-- GOAL OF THE EXERCISE --
Look below for the line containing "- Start ghostty" and the line containing "### ⚡ Performance"; repeat exactly those two lines and all lines between them, and nothing else.
** DATA SHOWN follows **
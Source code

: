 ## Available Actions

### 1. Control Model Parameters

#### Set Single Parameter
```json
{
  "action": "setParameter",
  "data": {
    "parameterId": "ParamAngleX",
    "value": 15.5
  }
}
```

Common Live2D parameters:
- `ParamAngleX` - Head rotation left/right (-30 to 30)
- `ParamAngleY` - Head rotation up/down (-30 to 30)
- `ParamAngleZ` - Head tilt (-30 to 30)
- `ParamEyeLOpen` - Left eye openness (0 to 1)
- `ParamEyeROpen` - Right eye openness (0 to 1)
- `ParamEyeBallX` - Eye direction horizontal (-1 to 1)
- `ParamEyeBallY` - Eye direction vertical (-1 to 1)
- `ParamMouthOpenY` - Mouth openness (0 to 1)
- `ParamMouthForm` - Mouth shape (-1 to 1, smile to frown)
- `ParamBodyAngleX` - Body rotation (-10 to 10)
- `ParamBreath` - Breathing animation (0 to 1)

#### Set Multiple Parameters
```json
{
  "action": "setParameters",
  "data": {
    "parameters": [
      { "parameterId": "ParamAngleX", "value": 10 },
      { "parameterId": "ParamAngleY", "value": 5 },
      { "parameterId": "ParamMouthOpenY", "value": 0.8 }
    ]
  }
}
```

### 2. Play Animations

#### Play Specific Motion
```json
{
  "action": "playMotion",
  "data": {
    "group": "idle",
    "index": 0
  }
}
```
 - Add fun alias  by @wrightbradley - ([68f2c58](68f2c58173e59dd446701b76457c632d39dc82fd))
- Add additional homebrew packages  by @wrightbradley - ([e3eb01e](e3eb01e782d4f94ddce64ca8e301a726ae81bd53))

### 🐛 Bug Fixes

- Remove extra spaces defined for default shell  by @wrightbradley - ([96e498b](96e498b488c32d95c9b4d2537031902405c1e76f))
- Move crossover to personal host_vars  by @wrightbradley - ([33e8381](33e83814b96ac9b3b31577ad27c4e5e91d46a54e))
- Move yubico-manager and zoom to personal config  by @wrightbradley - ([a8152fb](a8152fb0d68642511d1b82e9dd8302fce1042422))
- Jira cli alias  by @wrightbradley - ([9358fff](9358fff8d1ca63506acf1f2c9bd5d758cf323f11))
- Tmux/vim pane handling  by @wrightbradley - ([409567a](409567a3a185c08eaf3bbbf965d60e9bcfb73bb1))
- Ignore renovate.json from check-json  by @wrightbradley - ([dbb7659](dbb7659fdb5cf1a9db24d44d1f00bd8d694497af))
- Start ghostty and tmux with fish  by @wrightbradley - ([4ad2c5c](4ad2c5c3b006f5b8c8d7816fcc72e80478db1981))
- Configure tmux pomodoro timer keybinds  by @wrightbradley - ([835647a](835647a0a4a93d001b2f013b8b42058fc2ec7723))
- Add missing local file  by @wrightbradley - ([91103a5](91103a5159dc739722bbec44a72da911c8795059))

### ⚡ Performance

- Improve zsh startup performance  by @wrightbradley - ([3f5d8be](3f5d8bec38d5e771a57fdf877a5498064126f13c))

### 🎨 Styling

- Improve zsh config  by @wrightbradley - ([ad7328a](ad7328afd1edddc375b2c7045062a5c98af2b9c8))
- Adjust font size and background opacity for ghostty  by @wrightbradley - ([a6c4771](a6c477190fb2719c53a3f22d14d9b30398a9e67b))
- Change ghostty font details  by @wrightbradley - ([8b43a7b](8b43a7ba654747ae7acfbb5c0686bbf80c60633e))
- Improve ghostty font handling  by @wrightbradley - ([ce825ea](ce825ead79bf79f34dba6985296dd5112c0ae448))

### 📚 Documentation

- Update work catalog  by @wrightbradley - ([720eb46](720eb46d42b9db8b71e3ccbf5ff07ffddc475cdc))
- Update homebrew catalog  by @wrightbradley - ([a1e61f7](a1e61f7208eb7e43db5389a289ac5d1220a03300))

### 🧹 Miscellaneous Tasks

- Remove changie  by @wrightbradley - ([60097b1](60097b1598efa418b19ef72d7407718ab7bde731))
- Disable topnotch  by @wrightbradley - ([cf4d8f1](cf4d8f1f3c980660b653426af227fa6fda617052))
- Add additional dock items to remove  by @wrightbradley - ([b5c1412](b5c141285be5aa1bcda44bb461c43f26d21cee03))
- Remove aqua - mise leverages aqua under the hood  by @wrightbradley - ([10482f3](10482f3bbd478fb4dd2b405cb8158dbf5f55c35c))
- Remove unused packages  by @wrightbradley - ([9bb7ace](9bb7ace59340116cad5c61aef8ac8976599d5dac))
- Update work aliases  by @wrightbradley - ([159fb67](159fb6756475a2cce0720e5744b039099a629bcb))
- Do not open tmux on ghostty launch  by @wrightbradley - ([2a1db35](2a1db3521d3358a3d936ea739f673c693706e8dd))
** End of DATA SHOWN **
-- REPLY --
- Start ghostty and tmux with fish  by @wrightbradley - ([4ad2c5c](4ad2c5c3b006f5b8c8d7816fcc72e80478db1981))
- Configure tmux pomodoro timer keybinds  by @wrightbradley - ([835647a](835647a0a4a93d001b2f013b8b42058fc2ec7723))
- Add missing local file  by @wrightbradley - ([91103a5](91103a5159dc739722bbec44a72da911c8795059))

### ⚡ Performance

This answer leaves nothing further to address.